Abelson antigen is expressed on hematopoietic spleen colony-forming cells from mice carrying the Av-2S virus sensitivity gene.

Risser¹

1979

Self Cite

Abelson antigen is a cell-surface determinant specifically induced by the Abelson murine leukemia virus (A-MuLV); this antigen is also expressed on uninfected bone marrow of BALB/c mice. Antisera that contained antibody to Abelson antigen were cytotoxic for the spleen colony-forming cells (CFU-S) of adult bone marrow from BALB/c mice. Absorption tests with appropriate tissues and direct cytotoxic tests with bone marrow CFU-S from several mouse strains confirmed that the sensitivity of BALB/c CFU-S to lysis by anti-Abelson-antigen antisera was due to expression of Abelson antigen. Spleen or bone marrow from BALB/c mice undergoing hematopoietic regeneration amplified Abelson antigen expression, although no expression of Abelson antigen was observed on regenerating C57BL/B6 bone marrow or spleen.
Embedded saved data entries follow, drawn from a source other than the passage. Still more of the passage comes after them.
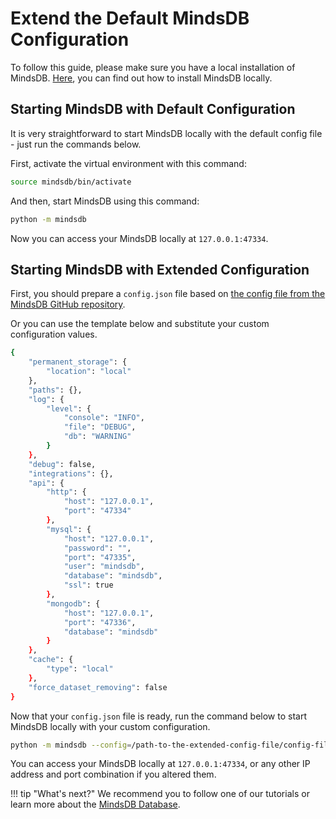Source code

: # Extend the Default MindsDB Configuration

To follow this guide, please make sure you have a local installation of MindsDB. [Here](https://docs.mindsdb.com/setup/self-hosted/pip/source/), you can find out how to install MindsDB locally.

## Starting MindsDB with Default Configuration

It is very straightforward to start MindsDB locally with the default config file - just run the commands below.

First, activate the virtual environment with this command:

```bash
source mindsdb/bin/activate
```

And then, start MindsDB using this command:

```bash
python -m mindsdb
```

Now you can access your MindsDB locally at `127.0.0.1:47334`.

## Starting MindsDB with Extended Configuration

First, you should prepare a `config.json` file based on [the config file from the MindsDB GitHub repository](https://github.com/mindsdb/mindsdb/blob/staging/mindsdb/utilities/config.py#L35,L72).

Or you can use the template below and substitute your custom configuration values.

```bash
{
    "permanent_storage": {
        "location": "local"
    },
    "paths": {},
    "log": {
        "level": {
            "console": "INFO",
            "file": "DEBUG",
            "db": "WARNING"
        }
    },
    "debug": false, 
    "integrations": {},
    "api": {
        "http": {
            "host": "127.0.0.1",
            "port": "47334"
        },
        "mysql": {
            "host": "127.0.0.1",
            "password": "",
            "port": "47335",
            "user": "mindsdb",
            "database": "mindsdb",
            "ssl": true
        },
        "mongodb": {
            "host": "127.0.0.1",
            "port": "47336",
            "database": "mindsdb"
        }
    },
    "cache": {
        "type": "local"
    },
    "force_dataset_removing": false
}
```

Now that your `config.json` file is ready, run the command below to start MindsDB locally with your custom configuration.

```bash
python -m mindsdb --config=/path-to-the-extended-config-file/config-file.json
```

You can access your MindsDB locally at `127.0.0.1:47334`, or any other IP address and port combination if you altered them.

!!! tip "What's next?"
    We recommend you to follow one of our tutorials or learn more about the [MindsDB Database](/sql/table-structure/).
The presence of Abelson antigen on bone marrow cells of seven recombinant inbred strains coincided with the inheritance of sensitivity alleles at the Av-2 locus, a gene that determines susceptibility to A-MuLV lymphoma induction. These results indicate that expression of Ableson antigen may have a physiologic function in hematopoietic differentiation and a pathologic role in A-MuLV lymphomagenesis.